## Exercise details
Return the entries below in their exact form, leaving the pictures out.

╭──

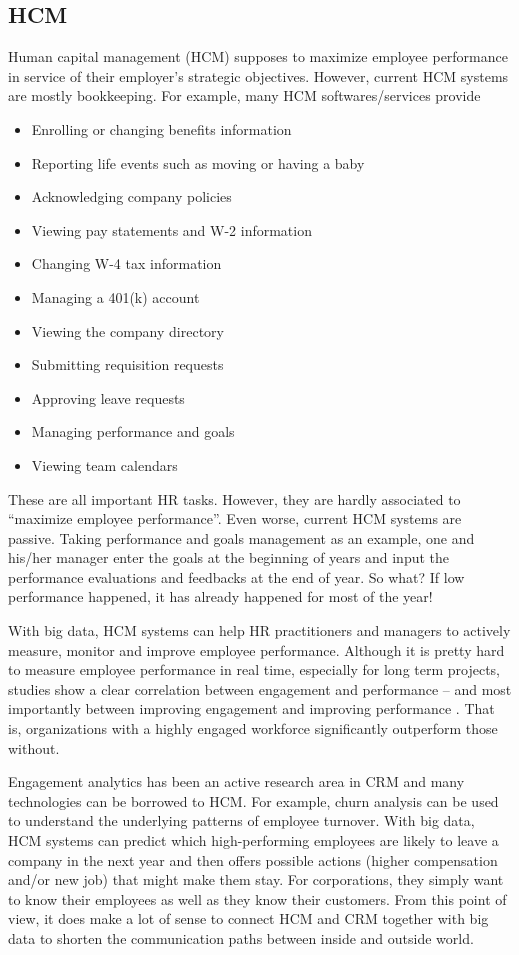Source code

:\documentclass[11pt]{book}
\begin{document}
\subsection{HCM}
Human capital management (HCM) supposes to maximize employee performance in service of their employer's strategic objectives. However, current HCM systems are mostly bookkeeping. For example, many HCM softwares/services provide \cite{AdpHcm}
\begin{itemize}
\item Enrolling or changing benefits information
\item Reporting life events such as moving or having a baby
\item Acknowledging company policies
\item Viewing pay statements and W-2 information
\item Changing W-4 tax information
\item Managing a 401(k) account
\item Viewing the company directory
\item Submitting requisition requests
\item Approving leave requests
\item Managing performance and goals
\item Viewing team calendars
\end{itemize}
These are all important HR tasks. However, they are hardly associated to ``maximize employee performance''. Even worse, current HCM systems are passive. Taking performance and goals management as an example, one and his/her manager enter the goals at the beginning of years and input the performance evaluations and feedbacks at the end of year. So what? If low performance happened, it has already happened for most of the year!

With big data, HCM systems can help HR practitioners and managers to actively measure, monitor and improve employee performance. Although it is pretty hard to measure employee performance in real time, especially for long term projects, studies show a clear correlation between engagement and performance -- and most importantly between improving engagement and improving performance \cite{MacLeodClarke2012}. That is, organizations with a highly engaged workforce significantly outperform those without.

Engagement analytics has been an active research area in CRM and many technologies can be borrowed to HCM. For example, churn analysis can be used to understand the underlying patterns of employee turnover. With big data, HCM systems can predict which high-performing employees are likely to leave a company in the next year and then offers possible actions (higher compensation and/or new job) that might make them stay. For corporations, they simply want to know their employees as well as they know their customers.  From this point of view, it does make a lot of sense to connect HCM and CRM together with big data to shorten the communication paths between inside and outside world.
\end{document}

╰──

## Answer section
Source code

:\documentclass[11pt]{book}
\begin{document}
\subsection{HCM}
Human capital management (HCM) supposes to maximize employee performance in service of their employer's strategic objectives. However, current HCM systems are mostly bookkeeping. For example, many HCM softwares/services provide \cite{AdpHcm}
\begin{itemize}
\item Enrolling or changing benefits information
\item Reporting life events such as moving or having a baby
\item Acknowledging company policies
\item Viewing pay statements and W-2 information
\item Changing W-4 tax information
\item Managing a 401(k) account
\item Viewing the company directory
\item Submitting requisition requests
\item Approving leave requests
\item Managing performance and goals
\item Viewing team calendars
\end{itemize}
These are all important HR tasks. However, they are hardly associated to ``maximize employee performance''. Even worse, current HCM systems are passive. Taking performance and goals management as an example, one and his/her manager enter the goals at the beginning of years and input the performance evaluations and feedbacks at the end of year. So what? If low performance happened, it has already happened for most of the year!

With big data, HCM systems can help HR practitioners and managers to actively measure, monitor and improve employee performance. Although it is pretty hard to measure employee performance in real time, especially for long term projects, studies show a clear correlation between engagement and performance -- and most importantly between improving engagement and improving performance \cite{MacLeodClarke2012}. That is, organizations with a highly engaged workforce significantly outperform those without.

Engagement analytics has been an active research area in CRM and many technologies can be borrowed to HCM. For example, churn analysis can be used to understand the underlying patterns of employee turnover. With big data, HCM systems can predict which high-performing employees are likely to leave a company in the next year and then offers possible actions (higher compensation and/or new job) that might make them stay. For corporations, they simply want to know their employees as well as they know their customers.  From this point of view, it does make a lot of sense to connect HCM and CRM together with big data to shorten the communication paths between inside and outside world.
\end{document}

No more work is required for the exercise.